Ella le acarició el pelo.

– Ya se nos ocurrirá algo, ¿eh? Eres una persona excepcional, Victoria… única entre un millón… Y no lo digo porque lo pensara Javier. Yo también lo pienso. No te conformes, Victoria… No se te ocurra conformarte. Sea lo que sea, te mereces algo más que vivir a medias los próximos años.

De pronto a Victoria dejó de importarle estar llorando. Llevaba semanas pensando que Jan la había obligado a cuidar de su mujer, y de repente se daba cuenta de que quizá era al revés.

Quizá Jan había pensado que era ella quien más necesitaba de alguien que la cuidase.

– Pero ¿qué hora es?

– Las nueve y media. No te preocupes, vamos bien de tiempo…

– Bueno, eso es mucho decir. Tú no sabes lo que se tarda en los controles de Heathrow… Pero ¿dónde demonios se ha metido mi hija?

– Dijo que tenía que hacer un recado… No te preocupes, Shirley, el taxi no está aquí todavía.

– Pero vendrá en cinco minutos. ¿Y Victoria?

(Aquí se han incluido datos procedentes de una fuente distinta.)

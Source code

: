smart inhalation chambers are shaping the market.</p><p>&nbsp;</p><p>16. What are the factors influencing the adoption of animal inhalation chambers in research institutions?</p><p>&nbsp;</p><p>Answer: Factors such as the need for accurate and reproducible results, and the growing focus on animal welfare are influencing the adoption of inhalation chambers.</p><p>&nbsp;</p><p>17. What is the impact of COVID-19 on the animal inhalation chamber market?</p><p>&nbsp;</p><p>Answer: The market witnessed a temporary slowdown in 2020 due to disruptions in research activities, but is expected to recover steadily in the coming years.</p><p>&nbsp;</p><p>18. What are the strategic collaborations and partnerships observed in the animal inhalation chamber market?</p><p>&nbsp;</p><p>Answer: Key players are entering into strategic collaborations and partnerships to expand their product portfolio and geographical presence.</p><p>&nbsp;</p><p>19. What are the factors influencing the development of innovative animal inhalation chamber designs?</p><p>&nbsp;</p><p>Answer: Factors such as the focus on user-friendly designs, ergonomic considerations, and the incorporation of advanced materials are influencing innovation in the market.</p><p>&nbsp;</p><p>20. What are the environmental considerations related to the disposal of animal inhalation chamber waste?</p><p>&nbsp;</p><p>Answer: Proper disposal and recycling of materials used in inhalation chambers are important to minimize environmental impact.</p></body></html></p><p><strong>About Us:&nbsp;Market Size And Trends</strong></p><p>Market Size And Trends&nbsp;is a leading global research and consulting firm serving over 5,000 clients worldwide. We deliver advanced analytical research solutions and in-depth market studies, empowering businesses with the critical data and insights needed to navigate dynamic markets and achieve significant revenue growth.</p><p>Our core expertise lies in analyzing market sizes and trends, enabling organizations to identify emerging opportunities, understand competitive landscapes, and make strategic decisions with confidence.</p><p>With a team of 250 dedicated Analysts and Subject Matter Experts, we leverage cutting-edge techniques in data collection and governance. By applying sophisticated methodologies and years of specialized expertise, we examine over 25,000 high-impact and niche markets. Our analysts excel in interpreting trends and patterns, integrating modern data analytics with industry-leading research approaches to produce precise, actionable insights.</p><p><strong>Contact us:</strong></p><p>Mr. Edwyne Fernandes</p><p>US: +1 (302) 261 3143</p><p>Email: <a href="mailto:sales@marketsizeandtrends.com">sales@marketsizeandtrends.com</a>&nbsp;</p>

– Está cerrando su maleta.

– ¿Se encontraba mejor?

– Creo que sí. Marga estuvo con ella toda la noche. Por lo visto se le cortó la digestión.

– Lo que tendríamos que haber hecho era llamar al médico del hotel. En lugar de eso, le tocó a la pobre Marga hacer de enfermera. Mi hija siempre acaba llevándose la peor parte.

– De eso nada, Shirley. La peor parte me la llevé yo, que tuve que irme a dormir contigo. Roncas como un serrucho, que lo sepas.

– ¿Yo? Imposible. No he roncado en mi vida. Lo habrás soñado, Solange. Ay, por Dios, me estoy poniendo mala. ¿Tienes hecho tu equipaje? Y recuerda lo que me has prometido.

– Que sí… El día que se entregue la película te pondré mensajes para contártelo todo en directo.

– Pues que no se te olvide. No sabes cómo lamento perdérmelo. Me encantan esas cosas: los flashes, las cámaras… Pero ¿dónde demonios se habrá metido Margaret? Si viene el taxi, me tendré que marchar sin despedirme. Y a saber cuándo volveré a verla… ¿Qué diantres tenía que hacer precisamente hoy? ¿No podría haber dejado todo listo ayer por la tarde?

Los desayunos del Wolseley eran variados y deliciosos. Las mesas estaban cubiertas de gofres con sirope, cestas de bollos daneses, platos de huevos con salchichas, lonchas de beicon crujiente, tomates fritos, judías sobre tostadas, tarritos de jalea y cuencos de mantequilla rizada. Pero Douglas Faraday sólo desayunaba café americano y un zumo de naranja, casi siempre leyendo el Times. Aquella mañana, sin embargo, no llevaba el periódico debajo del brazo, y sorbía el café con mucha menos gana que otras veces. Un buen observador habría dicho que estaba triste, pero los ingleses se precian de no escrutar el estado de ánimo ajeno. Estaba tan absorto en lo que quiera que estuviese pensando, que no vio a aquella mujer hasta que ella se sentó a su mesa provocándole un pequeño sobresalto.

– Señor Faraday… ¿Se acuerda de mí? Soy Marga Solano. Siento molestarle pero tengo… tengo que hablar con usted.